Solve the following equation:

\[\sqrt{3} \cos x + \sin x = 1\]

Answer 1

 Given:

\[\sqrt{3} \cos x + \sin x = 1\] ...(i)
The equation is of the form of \[a \cos x + b \sin x = c\], where

\[a = \sqrt{3}, b = 1\] and C = 1.

Let: q = r cos α and \[a = r \cos \alpha\]

Now,

\[r = \sqrt{a^2 + b^2} = \sqrt{(\sqrt{3} )^2 + 1^2} = 2\] and

\[\tan \alpha = \frac{b}{a} = \frac{1}{\sqrt{3}} \Rightarrow \alpha = \frac{\pi}{6}\]
On putting

\[a = \sqrt{3} = r \cos \alpha\] and b =1 = r sinα  in equation (i), we get:

\[r \cos \alpha \cos x + r \sin \alpha \sin x = 1\]

\[\Rightarrow r \cos (x - \alpha) \hspace{0.167em} = 1\]
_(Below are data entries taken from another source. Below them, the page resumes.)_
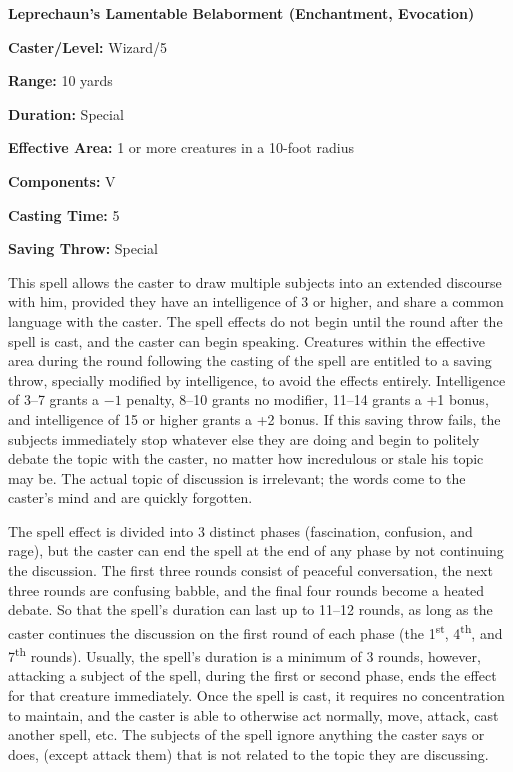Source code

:\begin{multicols}{2}
\vspace{1em}

\noindent
\begin{minipage}{\columnwidth}

\noindent \textbf{Leprechaun's Lamentable Belaborment (Enchantment, Evocation)}

\noindent \textbf{Caster/Level:} Wizard/5

\noindent \textbf{Range:} 10 yards

\noindent \textbf{Duration:} Special

\noindent \textbf{Effective Area:} 1 or more creatures in a 10-foot radius

\noindent \textbf{Components:} V

\noindent \textbf{Casting Time:} 5

\noindent \textbf{Saving Throw:} Special

\end{minipage}

This spell allows the caster to draw multiple subjects into an extended discourse with him, provided they have an intelligence of 3 or higher, and share a common language with the caster.  The spell effects do not begin until the round after the spell is cast, and the caster can begin speaking.  Creatures within the effective area during the round following the casting of the spell are entitled to a saving throw, specially modified by intelligence, to avoid the effects entirely.  Intelligence of 3--7 grants a $-1$ penalty, 8--10 grants no modifier, 11--14 grants a +1 bonus, and intelligence of 15 or higher grants a +2 bonus.  If this saving throw fails, the subjects immediately stop whatever else they are doing and begin to politely debate the topic with the caster, no matter how incredulous or stale his topic may be.  The actual topic of discussion is irrelevant; the words come to the caster's mind and are quickly forgotten.

The spell effect is divided into 3 distinct phases (fascination, confusion, and rage), but the caster can end the spell at the end of any phase by not continuing the discussion.  The first three rounds consist of peaceful conversation, the next three rounds are confusing babble, and the final four rounds become a heated debate.  So that the spell's duration can last up to 11--12 rounds, as long as the caster continues the discussion on the first round of each phase (the 1\textsuperscript{st}, 4\textsuperscript{th}, and 7\textsuperscript{th} rounds).  Usually, the spell's duration is a minimum of 3 rounds, however, attacking a subject of the spell, during the first or second phase, ends the effect for that creature immediately.  Once the spell is cast, it requires no concentration to maintain, and the caster is able to otherwise act normally, move, attack, cast another spell, etc.  The subjects of the spell ignore anything the caster says or does, (except attack them) that is not related to the topic they are discussing.


\end{multicols}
\[ \Rightarrow 2 \cos (x - \alpha) = 1\]

\[ \Rightarrow \cos \left( x - \frac{\pi}{6} \right) = \frac{1}{2}\]

\[ \Rightarrow \cos \left( x - \frac{\pi}{6} \right) = \cos \frac{\pi}{3}\]

\[ \Rightarrow x - \frac{\pi}{6} = 2n\pi \pm \frac{\pi}{3}, n \in Z\]
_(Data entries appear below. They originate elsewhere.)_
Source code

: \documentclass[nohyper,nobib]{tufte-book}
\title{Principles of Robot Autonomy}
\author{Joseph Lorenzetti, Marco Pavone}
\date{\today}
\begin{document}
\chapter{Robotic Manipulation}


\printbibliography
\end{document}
On taking positive sign, we get:

\[x - \frac{\pi}{6} = 2n\pi + \frac{\pi}{3} \]
\[ \Rightarrow x = 2n\pi + \frac{\pi}{3} + \frac{\pi}{6}\]
\[ \Rightarrow x = 2n\pi + \frac{\pi}{2}, n \in Z\]
\[ \Rightarrow x = (4n + 1)\frac{\pi}{2}, n \in Z\]

Now, on taking negative sign of the equation, we get:
\[x - \frac{\pi}{6} = 2m\pi - \frac{\pi}{3}, m \in Z\]
\[ \Rightarrow x = 2m\pi - \frac{\pi}{3} + \frac{\pi}{6}, m \in Z\]
\[ \Rightarrow x = 2m\pi - \frac{\pi}{6} = (12m - 1) \frac{\pi}{6}, m \in Z\]